- What is being asked
Repeat exactly the lines from the start of the entries below through the line containing "<!-- @format -->". Omit the rest.

Plain-text document sources:
__________________________________________________

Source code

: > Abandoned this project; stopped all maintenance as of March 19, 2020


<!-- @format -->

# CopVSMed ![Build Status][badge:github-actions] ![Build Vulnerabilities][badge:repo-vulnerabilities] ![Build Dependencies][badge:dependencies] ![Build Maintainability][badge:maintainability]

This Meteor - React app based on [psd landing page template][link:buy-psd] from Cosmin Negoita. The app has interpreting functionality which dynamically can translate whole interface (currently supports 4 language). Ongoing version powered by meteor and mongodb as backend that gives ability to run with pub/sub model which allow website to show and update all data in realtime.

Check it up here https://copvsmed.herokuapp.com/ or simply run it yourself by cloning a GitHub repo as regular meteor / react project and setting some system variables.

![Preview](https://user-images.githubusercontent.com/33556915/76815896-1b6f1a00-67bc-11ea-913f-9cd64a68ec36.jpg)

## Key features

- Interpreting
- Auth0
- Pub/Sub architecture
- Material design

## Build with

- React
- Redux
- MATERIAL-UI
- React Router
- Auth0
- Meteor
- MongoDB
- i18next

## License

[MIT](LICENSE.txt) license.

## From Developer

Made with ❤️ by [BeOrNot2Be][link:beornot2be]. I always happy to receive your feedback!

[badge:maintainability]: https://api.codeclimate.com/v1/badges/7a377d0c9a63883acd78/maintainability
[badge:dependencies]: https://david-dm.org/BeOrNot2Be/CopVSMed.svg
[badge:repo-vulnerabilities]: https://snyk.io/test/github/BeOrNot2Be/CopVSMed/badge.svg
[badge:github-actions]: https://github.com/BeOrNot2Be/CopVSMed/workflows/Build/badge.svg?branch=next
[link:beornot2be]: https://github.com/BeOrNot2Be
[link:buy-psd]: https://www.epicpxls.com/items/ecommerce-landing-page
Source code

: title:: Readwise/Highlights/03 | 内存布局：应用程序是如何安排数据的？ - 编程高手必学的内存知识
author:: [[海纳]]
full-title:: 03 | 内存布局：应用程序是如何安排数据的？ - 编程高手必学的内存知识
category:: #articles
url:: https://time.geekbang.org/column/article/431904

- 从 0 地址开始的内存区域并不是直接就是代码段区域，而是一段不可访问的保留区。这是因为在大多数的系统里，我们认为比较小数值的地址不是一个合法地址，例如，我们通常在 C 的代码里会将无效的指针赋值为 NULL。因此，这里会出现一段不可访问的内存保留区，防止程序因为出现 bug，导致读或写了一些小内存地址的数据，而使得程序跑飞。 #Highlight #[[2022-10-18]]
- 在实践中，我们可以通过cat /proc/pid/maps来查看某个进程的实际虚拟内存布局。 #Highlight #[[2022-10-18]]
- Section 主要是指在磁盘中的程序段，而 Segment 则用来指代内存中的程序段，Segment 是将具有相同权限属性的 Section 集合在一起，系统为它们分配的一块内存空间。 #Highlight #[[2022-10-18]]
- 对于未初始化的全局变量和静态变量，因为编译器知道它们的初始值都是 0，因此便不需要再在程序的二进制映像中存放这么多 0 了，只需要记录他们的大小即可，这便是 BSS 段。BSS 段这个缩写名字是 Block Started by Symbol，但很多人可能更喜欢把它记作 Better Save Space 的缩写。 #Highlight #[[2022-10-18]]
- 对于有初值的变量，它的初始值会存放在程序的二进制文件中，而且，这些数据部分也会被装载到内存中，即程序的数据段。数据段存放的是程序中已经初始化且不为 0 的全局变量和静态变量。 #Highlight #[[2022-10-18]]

__________________________________________________

- Finished task
Source code

: > Abandoned this project; stopped all maintenance as of March 19, 2020


<!-- @format -->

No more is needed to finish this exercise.